Input for this task ▸
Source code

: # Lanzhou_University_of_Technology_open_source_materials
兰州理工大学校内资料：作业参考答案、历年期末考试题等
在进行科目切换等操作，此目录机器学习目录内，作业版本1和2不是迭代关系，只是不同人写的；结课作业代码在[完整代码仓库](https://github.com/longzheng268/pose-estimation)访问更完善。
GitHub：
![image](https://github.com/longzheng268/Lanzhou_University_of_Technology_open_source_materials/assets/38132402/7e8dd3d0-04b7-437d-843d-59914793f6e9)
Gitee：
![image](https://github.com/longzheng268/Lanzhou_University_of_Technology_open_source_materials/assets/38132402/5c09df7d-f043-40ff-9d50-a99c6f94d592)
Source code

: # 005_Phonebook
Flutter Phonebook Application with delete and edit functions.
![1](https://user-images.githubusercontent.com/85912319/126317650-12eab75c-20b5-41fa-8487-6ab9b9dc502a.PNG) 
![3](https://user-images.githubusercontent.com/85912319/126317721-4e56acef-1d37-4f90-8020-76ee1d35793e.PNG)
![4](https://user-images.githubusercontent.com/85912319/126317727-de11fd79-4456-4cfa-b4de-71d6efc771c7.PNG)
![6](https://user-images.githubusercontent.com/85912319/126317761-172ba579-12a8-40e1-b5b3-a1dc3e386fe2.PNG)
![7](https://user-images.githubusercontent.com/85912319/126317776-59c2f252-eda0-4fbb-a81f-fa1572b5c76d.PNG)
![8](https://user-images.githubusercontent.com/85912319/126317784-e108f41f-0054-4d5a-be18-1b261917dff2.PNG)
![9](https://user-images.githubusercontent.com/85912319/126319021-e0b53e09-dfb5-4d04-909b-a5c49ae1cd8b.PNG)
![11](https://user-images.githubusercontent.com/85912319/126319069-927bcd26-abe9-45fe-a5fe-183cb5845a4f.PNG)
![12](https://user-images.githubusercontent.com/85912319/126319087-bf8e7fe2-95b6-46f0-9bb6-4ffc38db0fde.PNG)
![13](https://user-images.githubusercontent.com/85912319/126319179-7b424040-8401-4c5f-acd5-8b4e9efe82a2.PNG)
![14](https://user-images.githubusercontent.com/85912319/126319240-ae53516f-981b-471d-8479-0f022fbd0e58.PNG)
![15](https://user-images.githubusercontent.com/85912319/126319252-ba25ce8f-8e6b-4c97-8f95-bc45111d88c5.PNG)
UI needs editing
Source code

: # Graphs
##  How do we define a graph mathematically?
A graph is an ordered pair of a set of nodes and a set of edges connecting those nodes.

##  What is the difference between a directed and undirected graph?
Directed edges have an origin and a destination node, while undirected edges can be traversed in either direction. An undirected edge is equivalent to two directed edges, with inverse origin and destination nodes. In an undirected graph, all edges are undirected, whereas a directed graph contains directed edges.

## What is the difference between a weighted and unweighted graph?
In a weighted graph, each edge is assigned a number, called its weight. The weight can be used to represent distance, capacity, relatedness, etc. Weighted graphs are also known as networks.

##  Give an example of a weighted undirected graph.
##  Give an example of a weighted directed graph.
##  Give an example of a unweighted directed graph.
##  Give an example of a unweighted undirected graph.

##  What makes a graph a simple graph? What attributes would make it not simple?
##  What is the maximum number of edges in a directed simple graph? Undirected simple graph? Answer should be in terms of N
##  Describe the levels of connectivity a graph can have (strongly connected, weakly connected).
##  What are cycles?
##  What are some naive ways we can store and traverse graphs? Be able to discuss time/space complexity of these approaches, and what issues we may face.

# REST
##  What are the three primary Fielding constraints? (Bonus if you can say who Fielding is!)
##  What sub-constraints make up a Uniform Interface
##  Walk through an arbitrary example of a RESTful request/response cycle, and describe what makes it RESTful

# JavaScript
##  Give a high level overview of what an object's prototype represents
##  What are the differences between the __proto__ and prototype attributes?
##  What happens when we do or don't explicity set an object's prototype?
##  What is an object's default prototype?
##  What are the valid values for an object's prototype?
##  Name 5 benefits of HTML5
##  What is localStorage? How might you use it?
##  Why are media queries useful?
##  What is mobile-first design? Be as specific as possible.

What is being asked ▸
The line containing "who Fielding is!)" and every line after it, up to and including the last line of the records, should be reproduced exactly, with nothing else.

Answer to the exercise ▸
##  What are the three primary Fielding constraints? (Bonus if you can say who Fielding is!)
##  What sub-constraints make up a Uniform Interface
##  Walk through an arbitrary example of a RESTful request/response cycle, and describe what makes it RESTful

# JavaScript
##  Give a high level overview of what an object's prototype represents
##  What are the differences between the __proto__ and prototype attributes?
##  What happens when we do or don't explicity set an object's prototype?
##  What is an object's default prototype?
##  What are the valid values for an object's prototype?
##  Name 5 benefits of HTML5
##  What is localStorage? How might you use it?
##  Why are media queries useful?
##  What is mobile-first design? Be as specific as possible.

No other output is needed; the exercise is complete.